Many encryption and compression functions return strings for which the result might contain arbitrary byte values. If you want to store these results, use a column with a VARBINARY or BLOB binary string data type. This will avoid potential problems with trailing space removal or character set conversion that would change data values, such as may occur if you use a nonbinary string data type (CHAR, VARCHAR, TEXT).

For functions such as MD5() or SHA1() that return a string of hex digits, the return value cannot be converted to uppercase or compared in case-insensitive fashion as is. You must convert the value to a nonbinary string. See the discussion of binary string conversion in Section 12.10, “Cast Functions and Operators”.

If an application stores values from a function such as MD5() or SHA1() that returns a string of hex digits, more efficient storage and comparisons can be obtained by converting the hex representation to binary using UNHEX() and storing the result in a BINARY(N) column. Each pair of hex digits requires one byte in binary form, so the value of N depends on the length of the hex string. N is 16 for an MD5() value and 20 for a SHA1() value.

The size penalty for storing the hex string in a CHAR column is at least two times, up to six times if the value is stored in a column that uses the utf8 character set (where each character uses 3 bytes). Storing the string also results in slower comparisons because of the larger values and the need to take character set collation rules into account.

Suppose that an application stores MD5() string values in a CHAR(32) column:

CREATE TABLE md5_tbl (md5_val CHAR(32), ...);
INSERT INTO md5_tbl (md5_val, ...) VALUES(MD5('abcdef'), ...);

To convert hex strings to more compact form, modify the application to use UNHEX() and BINARY(16) instead as follows:

CREATE TABLE md5_tbl (md5_val BINARY(16), ...);
INSERT INTO md5_tbl (md5_val, ...) VALUES(UNHEX(MD5('abcdef')), ...);

Applications should be prepared to handle the very rare case that a hashing function produces the same value for two different input values. One way to make collisions detectable is to make the hash column a primary key.


Exploits for the MD5 and SHA-1 algorithms have become known. You may wish to consider using one of the other encryption functions described in this section instead.
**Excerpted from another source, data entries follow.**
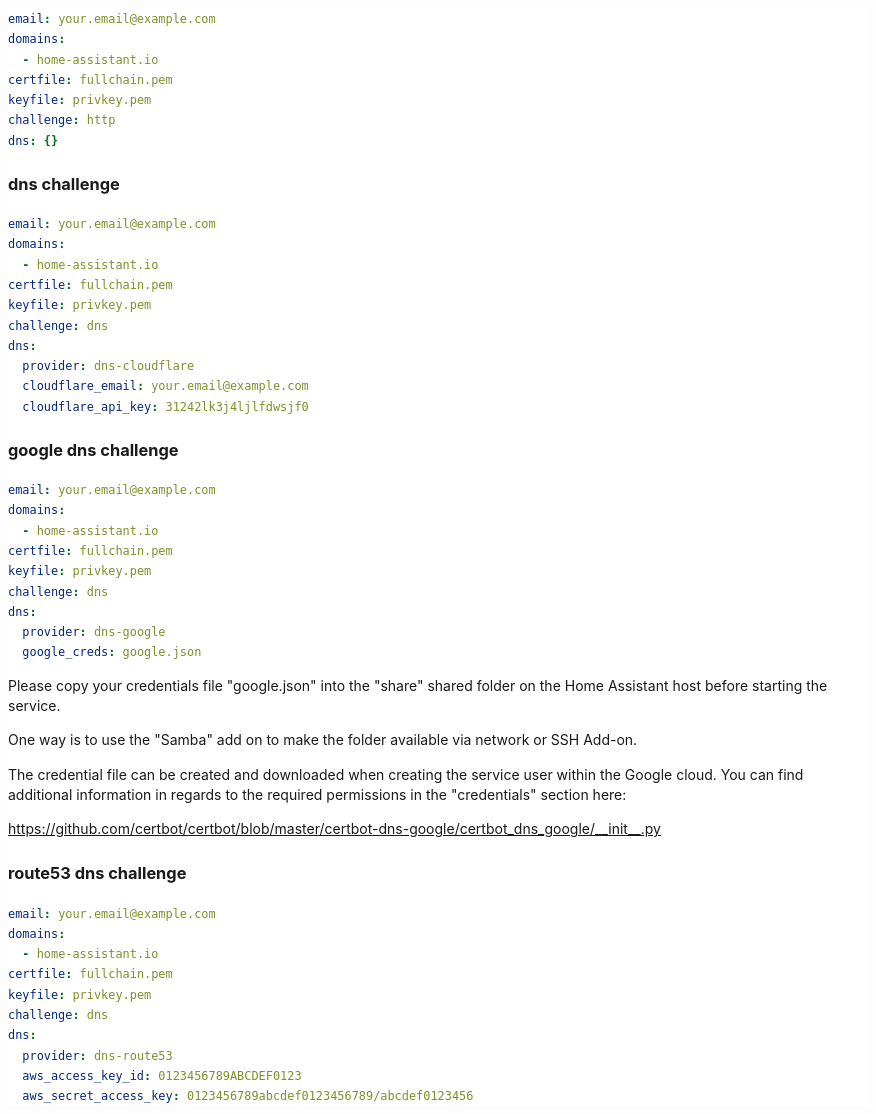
 ```yaml
email: your.email@example.com
domains:
  - home-assistant.io
certfile: fullchain.pem
keyfile: privkey.pem
challenge: http
dns: {}
```

### dns challenge

```yaml
email: your.email@example.com
domains:
  - home-assistant.io
certfile: fullchain.pem
keyfile: privkey.pem
challenge: dns
dns:
  provider: dns-cloudflare
  cloudflare_email: your.email@example.com
  cloudflare_api_key: 31242lk3j4ljlfdwsjf0
```

### google dns challenge

```yaml
email: your.email@example.com
domains:
  - home-assistant.io
certfile: fullchain.pem
keyfile: privkey.pem
challenge: dns
dns:
  provider: dns-google
  google_creds: google.json
```

Please copy your credentials file "google.json" into the "share" shared folder on the Home Assistant host before starting the service.

One way is to use the "Samba" add on to make the folder available via network or SSH Add-on.

The credential file can be created and downloaded when creating the service user within the Google cloud.
You can find additional information in regards to the required permissions in the "credentials" section here:

<https://github.com/certbot/certbot/blob/master/certbot-dns-google/certbot_dns_google/__init__.py>

### route53 dns challenge

```yaml
email: your.email@example.com
domains:
  - home-assistant.io
certfile: fullchain.pem
keyfile: privkey.pem
challenge: dns
dns:
  provider: dns-route53
  aws_access_key_id: 0123456789ABCDEF0123
  aws_secret_access_key: 0123456789abcdef0123456789/abcdef0123456
```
Passwords or other sensitive values supplied as arguments to encryption functions are sent in cleartext to the MySQL server unless an SSL connection is used. Also, such values will appear in any MySQL logs to which they are written. To avoid these types of exposure, applications can encrypt sensitive values on the client side before sending them to the server. The same considerations apply to encryption keys. To avoid exposing these, applications can use stored procedures to encrypt and decrypt values on the server side.